(The records)
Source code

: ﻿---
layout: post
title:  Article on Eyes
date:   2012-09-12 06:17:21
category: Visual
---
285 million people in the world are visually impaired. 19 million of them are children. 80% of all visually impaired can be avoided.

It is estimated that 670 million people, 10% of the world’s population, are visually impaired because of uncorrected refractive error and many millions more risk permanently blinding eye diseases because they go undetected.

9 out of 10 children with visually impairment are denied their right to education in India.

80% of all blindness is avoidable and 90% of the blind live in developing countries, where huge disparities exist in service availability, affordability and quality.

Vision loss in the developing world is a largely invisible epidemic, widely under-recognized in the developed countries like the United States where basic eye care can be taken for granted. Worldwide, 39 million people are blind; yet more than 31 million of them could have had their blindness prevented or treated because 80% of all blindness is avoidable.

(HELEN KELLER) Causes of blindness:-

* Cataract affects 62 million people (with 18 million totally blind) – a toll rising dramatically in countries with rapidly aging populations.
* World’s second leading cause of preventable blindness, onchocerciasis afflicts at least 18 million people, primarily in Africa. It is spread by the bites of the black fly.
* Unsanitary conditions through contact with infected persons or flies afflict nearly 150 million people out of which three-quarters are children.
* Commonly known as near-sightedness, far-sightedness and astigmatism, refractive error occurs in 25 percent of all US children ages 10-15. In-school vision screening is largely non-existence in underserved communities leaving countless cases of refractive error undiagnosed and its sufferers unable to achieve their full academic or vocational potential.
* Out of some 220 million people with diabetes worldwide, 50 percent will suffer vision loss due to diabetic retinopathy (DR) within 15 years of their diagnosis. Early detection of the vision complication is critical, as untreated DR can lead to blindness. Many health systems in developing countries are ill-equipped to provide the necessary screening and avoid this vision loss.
(End The records)
» **Work request**: With the line holding "category: Visual" as the first and the line holding "9 out of 10" as the last, set down that range of the entries above exactly, and nothing else.

» **Your response**:
category: Visual
---
285 million people in the world are visually impaired. 19 million of them are children. 80% of all visually impaired can be avoided.

It is estimated that 670 million people, 10% of the world’s population, are visually impaired because of uncorrected refractive error and many millions more risk permanently blinding eye diseases because they go undetected.

9 out of 10 children with visually impairment are denied their right to education in India.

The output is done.